EST_Relation::head() and EST_Relation::tail() return EST_Item pointers to the start and end of the list. EST_Relation::next() and EST_Relation::prev() returns the next or previous item in the list, and returns 0 when the end or start of the list is reached. Hence checking for 0 is a useful termination condition of the iteration. Taking advantage of C shorthand allows us to write:

//@ code
for (s = phones.head(); s; s = s->next())
cout << s->S("NAME") << endl;
//@ endcode

Building a tree relation

It is standard to store information such as syntax as a tree in a EST_Relation object. Each tree node is represented by one EST_Item, whereas the complete tree is stored as a EST_Relation.

The easiest way to build a tree is by using the EST_Relation::append_daughter(), which when called without arguments, makes a new empty EST_Item, adds it as a daughter to an existing item and returns a pointer to it. The information relevant to that node can then be added to the returned item. The root node of the tree must be added directly to the EST_Relation.

//@ code
//@example prog01
EST_Item *r, *np, *vp, *n;
r = tree.append();
r->set("CAT", "S");
np = append_daughter(r);
np->set("CAT", "NP");
n = append_daughter(np);
n->set("CAT", "PRO");
n->set("NAME", "John");
vp = append_daughter(r);
vp->set("CAT", "VP");
n = append_daughter(vp);
n->set("CAT", "VERB");
n->set("NAME", "loves");
np = append_daughter(vp);
np->set("CAT", "NP");
n = append_daughter(np);
n->set("CAT", "DET");
n->set("NAME", "the");
n = append_daughter(np);
n->set("CAT", "NOUN");
n->set("NAME", "woman");
cout << tree;
//@ endcode

Output:

(S 
   (NP 
      (N (John))
   )
   (VP 
      (V (loves)) 
      (NP 
         (DET the) 
         (NOUN woman))
   )
)

Obviously, the use of recursive functions in building trees is more efficient and would eliminate the need for the large number of temporary variables used in the above example.

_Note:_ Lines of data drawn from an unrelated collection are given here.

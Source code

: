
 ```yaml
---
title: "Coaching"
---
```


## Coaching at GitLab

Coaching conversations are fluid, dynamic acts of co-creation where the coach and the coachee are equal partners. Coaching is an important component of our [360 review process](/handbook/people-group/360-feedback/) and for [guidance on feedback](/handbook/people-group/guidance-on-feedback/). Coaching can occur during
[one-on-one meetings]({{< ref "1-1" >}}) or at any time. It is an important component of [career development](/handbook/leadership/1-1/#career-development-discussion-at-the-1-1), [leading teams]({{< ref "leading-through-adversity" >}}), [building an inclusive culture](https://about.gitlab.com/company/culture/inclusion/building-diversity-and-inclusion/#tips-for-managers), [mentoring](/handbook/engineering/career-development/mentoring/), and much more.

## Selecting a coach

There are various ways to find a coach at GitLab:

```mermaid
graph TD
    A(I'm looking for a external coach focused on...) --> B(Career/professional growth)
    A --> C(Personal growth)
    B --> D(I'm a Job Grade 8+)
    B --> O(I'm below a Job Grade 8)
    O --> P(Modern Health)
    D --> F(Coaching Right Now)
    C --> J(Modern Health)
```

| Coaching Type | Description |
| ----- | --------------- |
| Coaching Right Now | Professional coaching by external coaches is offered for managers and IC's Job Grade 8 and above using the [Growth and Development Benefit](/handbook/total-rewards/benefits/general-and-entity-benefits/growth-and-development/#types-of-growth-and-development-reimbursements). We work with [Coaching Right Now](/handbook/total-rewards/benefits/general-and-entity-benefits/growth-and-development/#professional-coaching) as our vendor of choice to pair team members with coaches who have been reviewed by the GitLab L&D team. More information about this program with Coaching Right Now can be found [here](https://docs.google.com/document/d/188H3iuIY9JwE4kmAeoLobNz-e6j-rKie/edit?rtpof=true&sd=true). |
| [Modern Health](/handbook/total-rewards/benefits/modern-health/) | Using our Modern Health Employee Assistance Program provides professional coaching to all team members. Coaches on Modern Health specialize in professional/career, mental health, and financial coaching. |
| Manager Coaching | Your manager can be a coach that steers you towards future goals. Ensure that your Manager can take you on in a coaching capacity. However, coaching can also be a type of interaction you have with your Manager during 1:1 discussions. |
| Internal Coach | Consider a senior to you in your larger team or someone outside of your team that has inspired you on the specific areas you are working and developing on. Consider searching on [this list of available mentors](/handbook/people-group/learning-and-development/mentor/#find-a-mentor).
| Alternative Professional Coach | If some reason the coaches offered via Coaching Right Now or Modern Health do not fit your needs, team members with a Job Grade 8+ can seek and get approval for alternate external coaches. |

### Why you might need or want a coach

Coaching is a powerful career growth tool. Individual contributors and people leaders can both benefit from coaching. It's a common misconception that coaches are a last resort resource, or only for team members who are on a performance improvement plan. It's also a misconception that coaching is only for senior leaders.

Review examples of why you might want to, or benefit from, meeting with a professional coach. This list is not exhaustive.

Iterating through a tree relation

Iteration in trees is done with EST_Relation::daughter1() EST_Relation::daughter2() EST_Relation::daughtern() and EST_Relation::parent(). Pre-order traversal can be achieved iteratively as follows:

//@ code
n = tree.head(); // initialise iteration variable to head of tree
while (n)
{
if (daughter1(n) != 0) // if daughter exists, make n its daughter
n = daughter1(n);
else if (n->next() != 0)//otherwise visit its sisters
n = n->next();
else // if no sisters are left, go back up the tree
{ // until a sister to a parent is found
bool found=FALSE;
for (EST_Item *pp = parent(n); pp != 0; pp = parent(pp))
if (pp->next())
{
n = pp->next();
found=TRUE;
break;
}
if (!found)
{
n = 0;
break;
}
}
cout << *n;
}
//@ endcode

A special set of iterators are available for traversal of the leaf (terminal) nodes of a tree:

//@ code
//@ example prog02
//@ title Leaf iteration
for (s = first_leaf(tree.head()); s != last_leaf(tree.head());
s = next_leaf(s))
cout << s->S("NAME") << endl;
//@ endcode

Building a multi-linear relation

This is not yet fully implemented?

Iterating through a multi-linear relation

This is not yet fully implemented?

Relations in Utterances

The EST_Utterance class is used to store all the items and relations relevant to a single utterance. (Here utterance is used as a general linguistic entity - it doesn't have to relate to a well formed complete linguistic unit such as a sentence or phrase).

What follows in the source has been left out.